Families that are high on both conversation and conformity orientation are labeled consensual. Their communication is characterized by discussion of ideas, but with pressure toward agreement and not disturbing the legitimate power structure within the family. Families high in conversation orientation but low in conformity orientation are labeled pluralistic. Communication in these families is characterized by open, unrestricted discussions that involve all family members and independent ideas.

Families low on conversation orientation but high on conformity orientation are labeled protective. Communication in these families is characterized by an emphasis on obedience and little concern with engaging members in discussion. Children in these families are easily influenced and persuaded by outside authorities. Families low on conversation and conformity orientation are labeled laissez-faire.

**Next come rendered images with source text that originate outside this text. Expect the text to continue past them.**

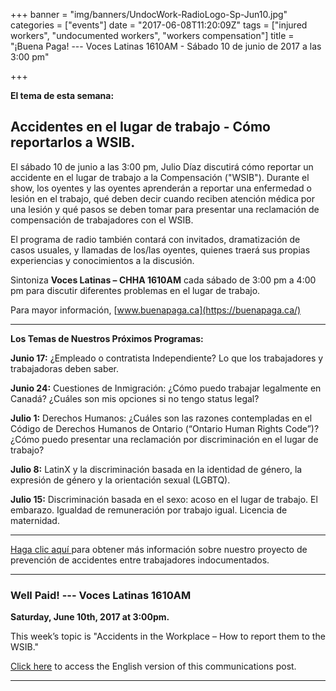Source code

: +++
banner = "img/banners/UndocWork-RadioLogo-Sp-Jun10.jpg"
categories = ["events"]
date = "2017-06-08T11:20:09Z"
tags = ["injured workers", "undocumented workers", "workers compensation"]
title = "¡Buena Paga! --- Voces Latinas 1610AM - Sábado 10 de junio de 2017 a las 3:00 pm"

+++


**El tema de esta semana:**

## **Accidentes en el lugar de trabajo - Cómo reportarlos a WSIB.**

El sábado 10 de junio a las 3:00 pm, Julio Díaz discutirá cómo reportar un accidente en el lugar de trabajo a la Compensación ("WSIB"). Durante el show, los oyentes y las oyentes aprenderán a reportar una enfermedad o lesión en el trabajo, qué deben decir cuando reciben atención médica por una lesión y qué pasos se deben tomar para presentar una reclamación de compensación de trabajadores con el WSIB.

El programa de radio también contará con invitados, dramatización de casos usuales, y llamadas de los/las oyentes, quienes traerá sus propias experiencias y conocimientos a la discusión.

Sintoniza **Voces Latinas – CHHA 1610AM** cada sábado de 3:00 pm a 4:00 pm para discutir diferentes problemas en el lugar de trabajo.

Para mayor información, [www.buenapaga.ca](https://buenapaga.ca/)

<hr>

**Los Temas de Nuestros Próximos Programas:**

**Junio 17:** ¿Empleado o contratista Independiente? Lo que los trabajadores y trabajadoras deben saber.

**Junio 24:** Cuestiones de Inmigración: ¿Cómo puedo trabajar legalmente en Canadá? ¿Cuáles son mis opciones si no tengo status legal?

**Julio 1:** Derechos Humanos: ¿Cuáles son las razones contempladas en el Código de Derechos Humanos de Ontario (“Ontario Human Rights Code”)? ¿Cómo puedo presentar una reclamación por discriminación en el lugar de trabajo?

**Julio 8:** LatinX y la discriminación basada en la identidad de género, la expresión de género y la orientación sexual (LGBTQ).

**Julio 15:** Discriminación basada en el sexo: acoso en el lugar de trabajo. El embarazo. Igualdad de remuneración por trabajo igual. Licencia de maternidad.

<hr>

[Haga clic aquí ](http://workers-safety.ca/features/undocumented-workers/)para obtener más información sobre nuestro proyecto de prevención de accidentes entre trabajadores indocumentados.

<hr>

### Well Paid! --- Voces Latinas 1610AM

**Saturday, June 10th, 2017 at 3:00pm.**

This week’s topic is "Accidents in the Workplace – How to report them to the WSIB."

[Click here](https://s3.amazonaws.com/newsletter.workers-safety.ca/newsletters/Clinic+Publications/2017+Undocumented+Workers/Buena+Paga-RadioShow-Eng-June10.pdf) to access the English version of this communications post.

<hr>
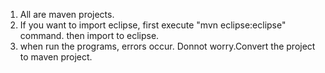 1. All are maven projects.
2. If you want to import eclipse, first execute "mvn eclipse:eclipse" command.
then import to eclipse.
3. when run the programs, errors occur. Donnot worry.Convert the project to maven project.
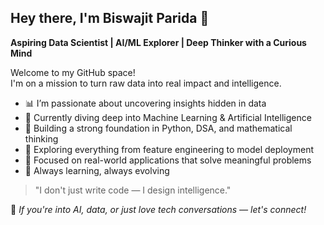 ## Hey there, I'm Biswajit Parida 👋

**Aspiring Data Scientist | AI/ML Explorer | Deep Thinker with a Curious Mind**

Welcome to my GitHub space!  
I'm on a mission to turn raw data into real impact and intelligence.

- 📊 I’m passionate about uncovering insights hidden in data  
- 🤖 Currently diving deep into Machine Learning & Artificial Intelligence  
- 🧠 Building a strong foundation in Python, DSA, and mathematical thinking  
- 🔬 Exploring everything from feature engineering to model deployment  
- 🚀 Focused on real-world applications that solve meaningful problems  
- 🌱 Always learning, always evolving

> "I don't just write code — I design intelligence."  

📌 *If you're into AI, data, or just love tech conversations — let's connect!*
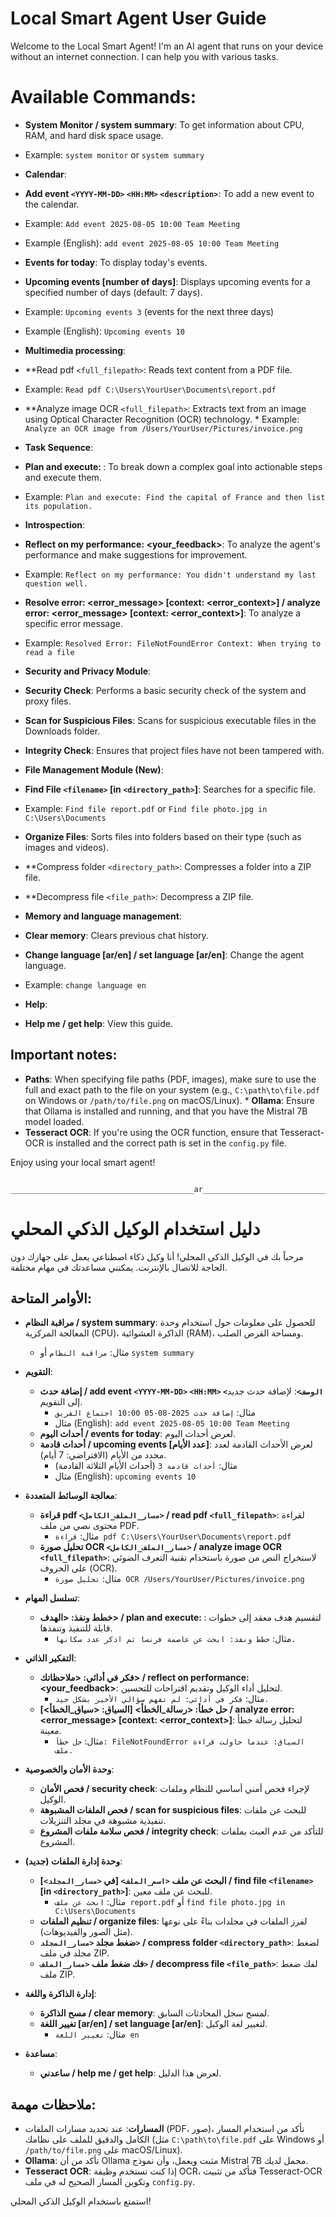 # Local Smart Agent User Guide

Welcome to the Local Smart Agent! I'm an AI agent that runs on your device without an internet connection. I can help you with various tasks.

# Available Commands:

* **System Monitor / system summary**: To get information about CPU, RAM, and hard disk space usage.
* Example: `system monitor` or `system summary`

* **Calendar**:
* **Add event `<YYYY-MM-DD>` `<HH:MM>` `<description>`**: To add a new event to the calendar.
* Example: `Add event 2025-08-05 10:00 Team Meeting`
* Example (English): `add event 2025-08-05 10:00 Team Meeting`
* **Events for today**: To display today's events.
* **Upcoming events [number of days]**: Displays upcoming events for a specified number of days (default: 7 days).
* Example: `Upcoming events 3` (events for the next three days)
* Example (English): `Upcoming events 10`

* **Multimedia processing**:
* **Read pdf `<full_filepath>`: Reads text content from a PDF file.
* Example: `Read pdf C:\Users\YourUser\Documents\report.pdf`
* **Analyze image OCR `<full_filepath>`: Extracts text from an image using Optical Character Recognition (OCR) technology. * Example: `Analyze an OCR image from /Users/YourUser/Pictures/invoice.png`

* **Task Sequence**:
* **Plan and execute: <objective>**: To break down a complex goal into actionable steps and execute them.
* Example: `Plan and execute: Find the capital of France and then list its population.`

* **Introspection**:
* **Reflect on my performance: <your_feedback>**: To analyze the agent's performance and make suggestions for improvement.
* Example: `Reflect on my performance: You didn't understand my last question well.`
* **Resolve error: <error_message> [context: <error_context>] / analyze error: <error_message> [context: <error_context>]**: To analyze a specific error message.
* Example: `Resolved Error: FileNotFoundError Context: When trying to read a file`

* **Security and Privacy Module**:
* **Security Check**: Performs a basic security check of the system and proxy files.
* **Scan for Suspicious Files**: Scans for suspicious executable files in the Downloads folder.
* **Integrity Check**: Ensures that project files have not been tampered with.

* **File Management Module (New)**:
* **Find File `<filename>` [in `<directory_path>`]**: Searches for a specific file.
* Example: `Find file report.pdf` or `Find file photo.jpg in C:\Users\Documents`
* **Organize Files**: Sorts files into folders based on their type (such as images and videos).
* **Compress folder `<directory_path>`: Compresses a folder into a ZIP file.
* **Decompress file `<file_path>`: Decompress a ZIP file.

* **Memory and language management**:
* **Clear memory**: Clears previous chat history.
* **Change language [ar/en] / set language [ar/en]**: Change the agent language.
* Example: `change language en`

* **Help**:
* **Help me / get help**: View this guide.

## Important notes:

* **Paths**: When specifying file paths (PDF, images), make sure to use the full and exact path to the file on your system (e.g., `C:\path\to\file.pdf` on Windows or `/path/to/file.png` on macOS/Linux). * **Ollama**: Ensure that Ollama is installed and running, and that you have the Mistral 7B model loaded.
* **Tesseract OCR**: If you're using the OCR function, ensure that Tesseract-OCR is installed and the correct path is set in the `config.py` file.

Enjoy using your local smart agent!   

                           _________________________________________ar________________________________________________
# دليل استخدام الوكيل الذكي المحلي

مرحباً بك في الوكيل الذكي المحلي! أنا وكيل ذكاء اصطناعي يعمل على جهازك دون الحاجة للاتصال بالإنترنت. يمكنني مساعدتك في مهام مختلفة.

## الأوامر المتاحة:

* **مراقبة النظام / system summary**: للحصول على معلومات حول استخدام وحدة المعالجة المركزية (CPU)، الذاكرة العشوائية (RAM)، ومساحة القرص الصلب.
    * مثال: `مراقبة النظام` أو `system summary`

* **التقويم**:
    * **إضافة حدث / add event `<YYYY-MM-DD>` `<HH:MM>` `<الوصف>`**: لإضافة حدث جديد إلى التقويم.
        * مثال: `إضافة حدث 2025-08-05 10:00 اجتماع الفريق`
        * مثال (English): `add event 2025-08-05 10:00 Team Meeting`
    * **أحداث اليوم / events for today**: لعرض أحداث اليوم.
    * **أحداث قادمة / upcoming events [عدد الأيام]**: لعرض الأحداث القادمة لعدد محدد من الأيام (الافتراضي: 7 أيام).
        * مثال: `أحداث قادمة 3` (أحداث الأيام الثلاثة القادمة)
        * مثال (English): `upcoming events 10`

* **معالجة الوسائط المتعددة**:
    * **قراءة pdf `<مسار_الملف_الكامل>` / read pdf `<full_filepath>`**: لقراءة محتوى نصي من ملف PDF.
        * مثال: `قراءة pdf C:\Users\YourUser\Documents\report.pdf`
    * **تحليل صورة OCR `<مسار_الملف_الكامل>` / analyze image OCR `<full_filepath>`**: لاستخراج النص من صورة باستخدام تقنية التعرف الضوئي على الحروف (OCR).
        * مثال: `تحليل صورة OCR /Users/YourUser/Pictures/invoice.png`

* **تسلسل المهام**:
    * **خطط ونفذ: <الهدف> / plan and execute: <objective>**: لتقسيم هدف معقد إلى خطوات قابلة للتنفيذ وتنفذها.
        * مثال: `خطط ونفذ: ابحث عن عاصمة فرنسا ثم اذكر عدد سكانها.`

* **التفكير الذاتي**:
    * **فكر في أدائي: <ملاحظاتك> / reflect on performance: <your_feedback>**: لتحليل أداء الوكيل وتقديم اقتراحات للتحسين.
        * مثال: `فكر في أدائي: لم تفهم سؤالي الأخير بشكل جيد.`
    * **حل خطأ: <رسالة_الخطأ> [السياق: <سياق_الخطأ>] / analyze error: <error_message> [context: <error_context>]**: لتحليل رسالة خطأ معينة.
        * مثال: `حل خطأ: FileNotFoundError السياق: عندما حاولت قراءة ملف.`

* **وحدة الأمان والخصوصية**:
    * **فحص الأمان / security check**: لإجراء فحص أمني أساسي للنظام وملفات الوكيل.
    * **فحص الملفات المشبوهة / scan for suspicious files**: للبحث عن ملفات تنفيذية مشبوهة في مجلد التنزيلات.
    * **فحص سلامة ملفات المشروع / integrity check**: للتأكد من عدم العبث بملفات المشروع.

* **وحدة إدارة الملفات (جديد)**:
    * **البحث عن ملف `<اسم_الملف>` [في `<مسار_المجلد>`] / find file `<filename>` [in `<directory_path>`]**: للبحث عن ملف معين.
        * مثال: `ابحث عن ملف report.pdf` أو `find file photo.jpg in C:\Users\Documents`
    * **تنظيم الملفات / organize files**: لفرز الملفات في مجلدات بناءً على نوعها (مثل الصور والفيديوهات).
    * **ضغط مجلد `<مسار_المجلد>` / compress folder `<directory_path>`**: لضغط مجلد في ملف ZIP.
    * **فك ضغط ملف `<مسار_الملف>` / decompress file `<file_path>`**: لفك ضغط ملف ZIP.

* **إدارة الذاكرة واللغة**:
    * **مسح الذاكرة / clear memory**: لمسح سجل المحادثات السابق.
    * **تغيير اللغة [ar/en] / set language [ar/en]**: لتغيير لغة الوكيل.
        * مثال: `تغيير اللغة en`

* **مساعدة**:
    * **ساعدني / help me / get help**: لعرض هذا الدليل.

## ملاحظات مهمة:

* **المسارات**: عند تحديد مسارات الملفات (PDF، صور)، تأكد من استخدام المسار الكامل والدقيق للملف على نظامك (مثل `C:\path\to\file.pdf` على Windows أو `/path/to/file.png` على macOS/Linux).
* **Ollama**: تأكد من أن Ollama مثبت ويعمل، وأن نموذج Mistral 7B محمل لديك.
* **Tesseract OCR**: إذا كنت تستخدم وظيفة OCR، فتأكد من تثبيت Tesseract-OCR وتكوين المسار الصحيح له في ملف `config.py`.

استمتع باستخدام الوكيل الذكي المحلي!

Further breakdown expressed the numbers as follows: Professor and management consultant Peter Drucker once stated that: They encourage and celebrate individual achievements and successes. A key element of " positive parenting " is to ensure each member of your family regardless of age is heard, understood and most importantly given an opportunity to express their thoughts, feelings and concerns without contempt or criticism.

Consciously Focus on Your Communication Skills Our most precious relationships in life are those we create with our children.

Relationships and communication

The years quickly pass and lost time can never be recovered. Each stage in your child's life is an immense opportunity to learn and practice your communication skills. Don't avoid this wonderful and important parenting responsibility; make a personal commitment to learn and apply positive communication.

I personally agree with the esteemed motivational speaker and author Brian Tracy when he asserts that communication is a skill you can learn. He maintains it's like riding a bicycle or typing. If you're willing to work at it, you can rapidly improve the quality of every part of your life.

Good parenting skills in communication are cultivated by exhibiting and modelling positive behaviour, improving listening skills through active listening and in the development of empathic listening skills.

Yes, it takes time, commitment and discipline, but with mindful effort and practice, good communication becomes a habit, leading to loving and harmonious family relationships.

I personally believe it is not just an option to attempt to improve your communication skills Although sometimes challenging, it is also an opportunity for personal growth.